When it comes to investing, there’s no such thing
as a “safe bet.”
Every type of financial vehicle has some level of risk, even checking and
savings accounts. Back in the 1920s, people believed that the safest place to
keep their money was a bank, and they were right. But as they witnessed during
the Great Depression, even those assets were not 100 percent safe. Bank runs
caused banks to deplete their cash holdings, and they had to call in loans and
liquidate assets to try to keep up with withdrawal demands, which subsequently
led to bank failures.1 In response, the government created the
Federal Deposit Insurance Corporation (FDIC), which insures deposits up to $250,000
per depositor, per FDIC-insured bank, per ownership category.2
Throughout history, bank deposit accounts have generally been
considered the safest place to keep assets. However, today’s longer lifespans
illustrate that risk takes many forms, including the potential risk of
outliving your money if you don’t save enough, have a well-diversified
financial portfolio to help outpace inflation and seek out multiple sources for
reliable income streams. We can recommend a variety of strategies to help
retirees pursue each of these goals, based on individual circumstances. Give us a call, and let’s discuss your options.
Consider even Social Security. The agency projects that by 2034,
its Trust Fund will be reduced to the
point where it can pay out only 74 percent of promised benefits to retirees.
While it’s unlikely this safety net will collapse, Congress will need to take
steps to keep the fund fully solvent.3
However, individuals who invest in 401(k)s should be aware that
even if their company closes or goes bankrupt, vested 401(k) assets belong to
the account owner; the employer or the employer’s creditors can’t touch them.4
Another factor that can potentially affect your retirement assets
is the impact long-term inflation can have on cost
of living expenses for people who spend 20 to 30 years or more in retirement. Inflation
has remained low for many years, and some market experts believe that, as a
result, many investors are not well-prepared for a resurgence of inflation.5
With the knowledge that
investing offers the possibility of growth but also the risk of loss, it’s a good idea to consider working with a financial
advisor to help tailor a financial portfolio to your specific goals, timeline and tolerance for different types of risk.

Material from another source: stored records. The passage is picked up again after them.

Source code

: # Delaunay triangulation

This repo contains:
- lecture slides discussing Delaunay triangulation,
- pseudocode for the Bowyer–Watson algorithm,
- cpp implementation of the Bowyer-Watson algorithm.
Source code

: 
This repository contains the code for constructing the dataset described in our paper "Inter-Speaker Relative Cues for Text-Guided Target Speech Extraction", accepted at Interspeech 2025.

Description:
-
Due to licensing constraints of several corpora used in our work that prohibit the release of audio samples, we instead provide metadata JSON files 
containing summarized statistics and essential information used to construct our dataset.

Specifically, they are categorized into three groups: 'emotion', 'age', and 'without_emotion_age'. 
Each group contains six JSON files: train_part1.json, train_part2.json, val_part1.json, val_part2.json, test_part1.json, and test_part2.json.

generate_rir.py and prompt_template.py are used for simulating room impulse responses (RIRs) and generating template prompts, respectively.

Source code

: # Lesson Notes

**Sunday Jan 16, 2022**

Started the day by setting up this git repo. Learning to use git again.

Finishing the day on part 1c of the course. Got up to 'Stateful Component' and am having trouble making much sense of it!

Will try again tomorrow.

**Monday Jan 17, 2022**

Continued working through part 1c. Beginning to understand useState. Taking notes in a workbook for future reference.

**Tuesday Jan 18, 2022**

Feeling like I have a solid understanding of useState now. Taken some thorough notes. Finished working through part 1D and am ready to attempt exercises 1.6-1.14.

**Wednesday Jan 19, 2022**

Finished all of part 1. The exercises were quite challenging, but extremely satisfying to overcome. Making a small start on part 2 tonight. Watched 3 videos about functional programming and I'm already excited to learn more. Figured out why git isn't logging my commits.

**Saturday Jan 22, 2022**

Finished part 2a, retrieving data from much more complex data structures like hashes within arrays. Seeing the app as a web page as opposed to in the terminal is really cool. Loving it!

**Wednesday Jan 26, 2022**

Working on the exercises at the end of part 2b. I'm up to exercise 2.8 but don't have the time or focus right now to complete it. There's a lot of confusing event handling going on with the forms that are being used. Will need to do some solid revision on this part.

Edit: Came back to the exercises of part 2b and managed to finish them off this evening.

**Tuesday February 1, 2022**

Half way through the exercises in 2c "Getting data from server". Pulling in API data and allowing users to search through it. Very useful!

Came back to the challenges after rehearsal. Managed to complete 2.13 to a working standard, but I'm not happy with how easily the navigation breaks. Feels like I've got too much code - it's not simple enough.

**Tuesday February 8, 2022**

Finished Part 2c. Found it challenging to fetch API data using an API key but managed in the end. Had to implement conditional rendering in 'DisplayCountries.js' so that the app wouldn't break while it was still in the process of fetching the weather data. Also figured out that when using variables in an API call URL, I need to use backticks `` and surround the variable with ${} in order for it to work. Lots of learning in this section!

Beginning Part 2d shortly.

Your financial advisor may also suggest annuities, and although they are not investments, some annuity contracts credit
interest earnings that are linked to the performance of an external market
index. These types of annuities, often referred to as fixed index annuities, offer
a combination of higher interest growth
potential and guaranteed income. The guarantees are backed by the insurance company so it’s important to check out the credit rating and financial strength
and experience of the issuing insurer.
Content prepared by Kara
Stefan Communications.
1 History.com. “Bank Run.” http://www.history.com/topics/bank-run. Accessed Aug. 6, 2017.
2 Federal Deposit Insurance
Corporation. June 3, 2014. “Deposit Insurance FAQs.” https://www.fdic.gov/deposit/deposits/faq.html. Accessed August 15, 2017.
3 Chris Farrell. Forbes/Next Avenue.
June 24, 2016. “The Truth About Social
Security’s Solvency And You.” https://www.forbes.com/sites/nextavenue/2016/06/24/the-truth-about-social-securitys-solvency-and-you/#2590b10b2199. Accessed Aug. 14, 2017.
4 Dana Anspach. The Balance. Nov.
22, 2016. “If My Company Closes, What Happens to
My 401k?” https://www.thebalance.com/if-my-company-closes-what-happens-to-my-401k-2388225. Accessed Aug. 14, 2017.
5 Rebecca Ungarino. CNBC. Aug. 5,
2017. “Inflation isn’t stirring, but still the
biggest risk to investors even as it’s ‘least apparent’: Brown Brothers.”
https://www.cnbc.com/2017/08/05/with-inflation-dormant-investors-downplay-risks-to-the-economy.html. Accessed Aug. 6, 2017.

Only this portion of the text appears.